Just after the depressurization, the flight crew and flight attendant coordinated their actions to manage the unusual emergency. The flight attendant reported the damage she observed to the pilot-in-command and an emergency plan was immediately established. She noted that no passengers were injured and that the fuselage was cut at seat 3D. An emergency landing action plan (TESTRA3) was established by the crew and flight attendant. She returned to the cabin and moved the passengers sitting near the cut to a position further aft.

The pilot-in-command kept the flight attendant and passengers informed of the situation during the flight until the landing. All indications are that effective communications were established between the crew members.

1.9 Aerodrome Information

Dorval Airport is located on the western part of Montreal Island. The municipalities of Dorval and St-Laurent share the airport, and their firefighting services respond to emergencies. The airport also has an emergency response service (ERS) for first response.

Aerodromes are categorized according to the level of ERS response they provide. The ERS category provided is based on the length of the aircraft and the number of aircraft movements. The longer the fuselage, the higher the ERS category. With a higher ERS, the quantity of fire-extinguishing agent available increases. The highest category is 9. The ERS category for Val D'Or is 4; Dorval's is 8, and Mirabel's is 9. A category of 5 is recommended for the ATR 42. However, the ERS category can be up to two categories below the category of the aircraft.

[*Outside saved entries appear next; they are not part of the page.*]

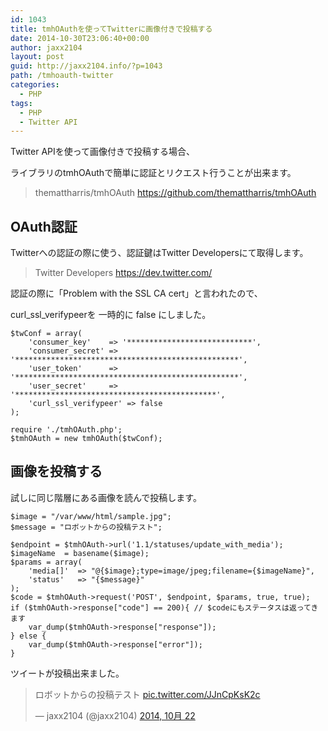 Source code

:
 ```yaml
---
id: 1043
title: tmhOAuthを使ってTwitterに画像付きで投稿する
date: 2014-10-30T23:06:40+00:00
author: jaxx2104
layout: post
guid: http://jaxx2104.info/?p=1043
path: /tmhoauth-twitter
categories:
  - PHP
tags:
  - PHP
  - Twitter API
---
```

Twitter APIを使って画像付きで投稿する場合、

ライブラリのtmhOAuthで簡単に認証とリクエスト行うことが出来ます。

> themattharris/tmhOAuth
> https://github.com/themattharris/tmhOAuth

<!--more-->

## OAuth認証

Twitterへの認証の際に使う、認証鍵はTwitter Developersにて取得します。

> Twitter Developers
> https://dev.twitter.com/



認証の際に「Problem with the SSL CA cert」と言われたので、

curl\_ssl\_verifypeerを 一時的に false にしました。

```
$twConf = array(
    'consumer_key'    => '****************************',
    'consumer_secret' => '**************************************************',
    'user_token'      => '**************************************************',
    'user_secret'     => '*********************************************',
    'curl_ssl_verifypeer' => false
);

require './tmhOAuth.php';
$tmhOAuth = new tmhOAuth($twConf);
```

## 画像を投稿する

試しに同じ階層にある画像を読んで投稿します。

```
$image = "/var/www/html/sample.jpg";
$message = "ロボットからの投稿テスト";

$endpoint = $tmhOAuth->url('1.1/statuses/update_with_media');
$imageName  = basename($image);
$params = array(
    'media[]'  => "@{$image};type=image/jpeg;filename={$imageName}",
    'status'   => "{$message}"
);
$code = $tmhOAuth->request('POST', $endpoint, $params, true, true);
if ($tmhOAuth->response["code"] == 200){ // $codeにもステータスは返ってきます
    var_dump($tmhOAuth->response["response"]);
} else {
    var_dump($tmhOAuth->response["error"]);
}
```

ツイートが投稿出来ました。

<blockquote class="twitter-tweet" lang="ja">
  <p>
    ロボットからの投稿テスト <a href="http://t.co/JJnCpKsK2c">pic.twitter.com/JJnCpKsK2c</a>
  </p>

  <p>
    &mdash; jaxx2104 (@jaxx2104) <a href="https://twitter.com/jaxx2104/status/524807599380631552">2014, 10月 22</a>
  </p>
</blockquote>
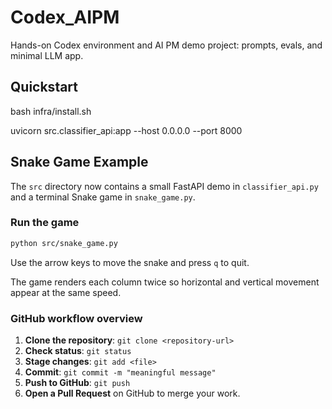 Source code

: # Codex_AIPM
Hands-on Codex environment and AI PM demo project: prompts, evals, and minimal LLM app.
## Quickstart
bash infra/install.sh

uvicorn src.classifier_api:app --host 0.0.0.0 --port 8000

## Snake Game Example
The `src` directory now contains a small FastAPI demo in
`classifier_api.py` and a terminal Snake game in `snake_game.py`.


### Run the game
```bash
python src/snake_game.py
```
Use the arrow keys to move the snake and press `q` to quit.

The game renders each column twice so horizontal and vertical movement
appear at the same speed.


### GitHub workflow overview
1. **Clone the repository**: `git clone <repository-url>`
2. **Check status**: `git status`
3. **Stage changes**: `git add <file>`
4. **Commit**: `git commit -m "meaningful message"`
5. **Push to GitHub**: `git push`
6. **Open a Pull Request** on GitHub to merge your work.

Dorval Airport has three runways: one runway 10/28 and two runways 06/24. Runway 06L, with a length of 11,000 feet, is the longest.

1.9.1 Emergency Response Services Deployment

Dorval and Mirabel Airport ERS were placed on alert at the request of the pilot-in-command.

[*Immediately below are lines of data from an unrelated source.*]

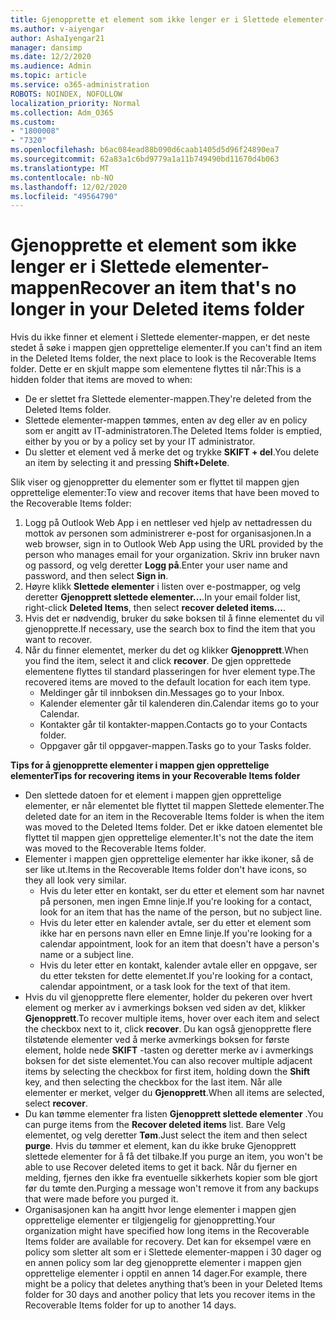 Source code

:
```yaml
---
title: Gjenopprette et element som ikke lenger er i Slettede elementer-mappen
ms.author: v-aiyengar
author: AshaIyengar21
manager: dansimp
ms.date: 12/2/2020
ms.audience: Admin
ms.topic: article
ms.service: o365-administration
ROBOTS: NOINDEX, NOFOLLOW
localization_priority: Normal
ms.collection: Adm_O365
ms.custom:
- "1800008"
- "7320"
ms.openlocfilehash: b6ac084ead88b090d6caab1405d5d96f24890ea7
ms.sourcegitcommit: 62a83a1c6bd9779a1a11b749490bd11670d4b063
ms.translationtype: MT
ms.contentlocale: nb-NO
ms.lasthandoff: 12/02/2020
ms.locfileid: "49564790"
---
```

# <a name="recover-an-item-thats-no-longer-in-your-deleted-items-folder"></a><span data-ttu-id="dd2fa-102">Gjenopprette et element som ikke lenger er i Slettede elementer-mappen</span><span class="sxs-lookup"><span data-stu-id="dd2fa-102">Recover an item that's no longer in your Deleted items folder</span></span>

<span data-ttu-id="dd2fa-103">Hvis du ikke finner et element i Slettede elementer-mappen, er det neste stedet å søke i mappen gjen opprettelige elementer.</span><span class="sxs-lookup"><span data-stu-id="dd2fa-103">If you can't find an item in the Deleted Items folder, the next place to look is the Recoverable Items folder.</span></span> <span data-ttu-id="dd2fa-104">Dette er en skjult mappe som elementene flyttes til når:</span><span class="sxs-lookup"><span data-stu-id="dd2fa-104">This is a hidden folder that items are moved to when:</span></span>
- <span data-ttu-id="dd2fa-105">De er slettet fra Slettede elementer-mappen.</span><span class="sxs-lookup"><span data-stu-id="dd2fa-105">They're deleted from the Deleted Items folder.</span></span>
- <span data-ttu-id="dd2fa-106">Slettede elementer-mappen tømmes, enten av deg eller av en policy som er angitt av IT-administratoren.</span><span class="sxs-lookup"><span data-stu-id="dd2fa-106">The Deleted Items folder is emptied, either by you or by a policy set by your IT administrator.</span></span>
- <span data-ttu-id="dd2fa-107">Du sletter et element ved å merke det og trykke **SKIFT + del**.</span><span class="sxs-lookup"><span data-stu-id="dd2fa-107">You delete an item by selecting it and pressing **Shift+Delete**.</span></span>

<span data-ttu-id="dd2fa-108">Slik viser og gjenoppretter du elementer som er flyttet til mappen gjen opprettelige elementer:</span><span class="sxs-lookup"><span data-stu-id="dd2fa-108">To view and recover items that have been moved to the Recoverable Items folder:</span></span>
1. <span data-ttu-id="dd2fa-109">Logg på Outlook Web App i en nettleser ved hjelp av nettadressen du mottok av personen som administrerer e-post for organisasjonen.</span><span class="sxs-lookup"><span data-stu-id="dd2fa-109">In a web browser, sign in to Outlook Web App using the URL provided by the person who manages email for your organization.</span></span> <span data-ttu-id="dd2fa-110">Skriv inn bruker navn og passord, og velg deretter **Logg på**.</span><span class="sxs-lookup"><span data-stu-id="dd2fa-110">Enter your user name and password, and then select **Sign in**.</span></span>
1. <span data-ttu-id="dd2fa-111">Høyre klikk **Slettede elementer** i listen over e-postmapper, og velg deretter **Gjenopprett slettede elementer...**.</span><span class="sxs-lookup"><span data-stu-id="dd2fa-111">In your email folder list, right-click **Deleted Items**, then select **recover deleted items...**.</span></span>
1. <span data-ttu-id="dd2fa-112">Hvis det er nødvendig, bruker du søke boksen til å finne elementet du vil gjenopprette.</span><span class="sxs-lookup"><span data-stu-id="dd2fa-112">If necessary, use the search box to find the item that you want to recover.</span></span>
1. <span data-ttu-id="dd2fa-113">Når du finner elementet, merker du det og klikker **Gjenopprett**.</span><span class="sxs-lookup"><span data-stu-id="dd2fa-113">When you find the item, select it and click **recover**.</span></span>
   <span data-ttu-id="dd2fa-114">De gjen opprettede elementene flyttes til standard plasseringen for hver element type.</span><span class="sxs-lookup"><span data-stu-id="dd2fa-114">The recovered items are moved to the default location for each item type.</span></span>
    - <span data-ttu-id="dd2fa-115">Meldinger går til innboksen din.</span><span class="sxs-lookup"><span data-stu-id="dd2fa-115">Messages go to your Inbox.</span></span>
    - <span data-ttu-id="dd2fa-116">Kalender elementer går til kalenderen din.</span><span class="sxs-lookup"><span data-stu-id="dd2fa-116">Calendar items go to your Calendar.</span></span>
    - <span data-ttu-id="dd2fa-117">Kontakter går til kontakter-mappen.</span><span class="sxs-lookup"><span data-stu-id="dd2fa-117">Contacts go to your Contacts folder.</span></span>
    - <span data-ttu-id="dd2fa-118">Oppgaver går til oppgaver-mappen.</span><span class="sxs-lookup"><span data-stu-id="dd2fa-118">Tasks go to your Tasks folder.</span></span>

<span data-ttu-id="dd2fa-119">**Tips for å gjenopprette elementer i mappen gjen opprettelige elementer**</span><span class="sxs-lookup"><span data-stu-id="dd2fa-119">**Tips for recovering items in your Recoverable Items folder**</span></span>

- <span data-ttu-id="dd2fa-120">Den slettede datoen for et element i mappen gjen opprettelige elementer, er når elementet ble flyttet til mappen Slettede elementer.</span><span class="sxs-lookup"><span data-stu-id="dd2fa-120">The deleted date for an item in the Recoverable Items folder is when the item was moved to the Deleted Items folder.</span></span> <span data-ttu-id="dd2fa-121">Det er ikke datoen elementet ble flyttet til mappen gjen opprettelige elementer.</span><span class="sxs-lookup"><span data-stu-id="dd2fa-121">It's not the date the item was moved to the Recoverable Items folder.</span></span>
- <span data-ttu-id="dd2fa-122">Elementer i mappen gjen opprettelige elementer har ikke ikoner, så de ser like ut.</span><span class="sxs-lookup"><span data-stu-id="dd2fa-122">Items in the Recoverable Items folder don't have icons, so they all look very similar.</span></span>
    - <span data-ttu-id="dd2fa-123">Hvis du leter etter en kontakt, ser du etter et element som har navnet på personen, men ingen Emne linje.</span><span class="sxs-lookup"><span data-stu-id="dd2fa-123">If you're looking for a contact, look for an item that has the name of the person, but no subject line.</span></span>
    - <span data-ttu-id="dd2fa-124">Hvis du leter etter en kalender avtale, ser du etter et element som ikke har en persons navn eller en Emne linje.</span><span class="sxs-lookup"><span data-stu-id="dd2fa-124">If you're looking for a calendar appointment, look for an item that doesn't have a person's name or a subject line.</span></span>
    - <span data-ttu-id="dd2fa-125">Hvis du leter etter en kontakt, kalender avtale eller en oppgave, ser du etter teksten for dette elementet.</span><span class="sxs-lookup"><span data-stu-id="dd2fa-125">If you're looking for a contact, calendar appointment, or a task look for the text of that item.</span></span>
- <span data-ttu-id="dd2fa-126">Hvis du vil gjenopprette flere elementer, holder du pekeren over hvert element og merker av i avmerkings boksen ved siden av det, klikker **Gjenopprett**.</span><span class="sxs-lookup"><span data-stu-id="dd2fa-126">To recover multiple items, hover over each item and select the checkbox next to it, click **recover**.</span></span> <span data-ttu-id="dd2fa-127">Du kan også gjenopprette flere tilstøtende elementer ved å merke avmerkings boksen for første element, holde nede **SKIFT** -tasten og deretter merke av i avmerkings boksen for det siste elementet.</span><span class="sxs-lookup"><span data-stu-id="dd2fa-127">You can also recover multiple adjacent items by selecting the checkbox for first item, holding down the **Shift** key, and then selecting the checkbox for the last item.</span></span> <span data-ttu-id="dd2fa-128">Når alle elementer er merket, velger du **Gjenopprett**.</span><span class="sxs-lookup"><span data-stu-id="dd2fa-128">When all items are selected, select **recover**.</span></span>
- <span data-ttu-id="dd2fa-129">Du kan tømme elementer fra listen **Gjenopprett slettede elementer** .</span><span class="sxs-lookup"><span data-stu-id="dd2fa-129">You can purge items from the **Recover deleted items** list.</span></span> <span data-ttu-id="dd2fa-130">Bare Velg elementet, og velg deretter **Tøm**.</span><span class="sxs-lookup"><span data-stu-id="dd2fa-130">Just select the item and then select **purge**.</span></span> <span data-ttu-id="dd2fa-131">Hvis du tømmer et element, kan du ikke bruke Gjenopprett slettede elementer for å få det tilbake.</span><span class="sxs-lookup"><span data-stu-id="dd2fa-131">If you purge an item, you won't be able to use Recover deleted items to get it back.</span></span> <span data-ttu-id="dd2fa-132">Når du fjerner en melding, fjernes den ikke fra eventuelle sikkerhets kopier som ble gjort før du tømte den.</span><span class="sxs-lookup"><span data-stu-id="dd2fa-132">Purging a message won't remove it from any backups that were made before you purged it.</span></span>
- <span data-ttu-id="dd2fa-133">Organisasjonen kan ha angitt hvor lenge elementer i mappen gjen opprettelige elementer er tilgjengelig for gjenoppretting.</span><span class="sxs-lookup"><span data-stu-id="dd2fa-133">Your organization might have specified how long items in the Recoverable Items folder are available for recovery.</span></span> <span data-ttu-id="dd2fa-134">Det kan for eksempel være en policy som sletter alt som er i Slettede elementer-mappen i 30 dager og en annen policy som lar deg gjenopprette elementer i mappen gjen opprettelige elementer i opptil en annen 14 dager.</span><span class="sxs-lookup"><span data-stu-id="dd2fa-134">For example, there might be a policy that deletes anything that’s been in your Deleted Items folder for 30 days and another policy that lets you recover items in the Recoverable Items folder for up to another 14 days.</span></span>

At 1025 EST, the shift supervisor in the Dorval tower informed the ERS of the ATR 42′s situation and reported that its estimated landing time was 1108 EST. The emergency centre was put in operation at 1030 EST. The Royal Canadian Mounted Police (RCMP), airport firefighters, Montreal Urban Community Police Service (SPCUM), City of Dorval fire department, Urgence- Santé, Inter-Canadien, and TSB were informed. At 1050 EST, the Dorval fire department and ERS vehicles were in position to respond on runway 06L.

The aircraft landed without further difficulty and stopped on taxiway Echo, where a damage assessment was carried out to determine the risk of fire. No significant fuel leaks were found, and the aircraft was cleared to taxi to gate 43P, where the passengers disembarked. There was no emergency evacuation of the passengers from the aircraft.

1.10 Flight Recorders

The flight recorders were retrieved just after the passengers disembarked. The recorders were played back and analyzed at the TSB Engineering Branch Laboratory.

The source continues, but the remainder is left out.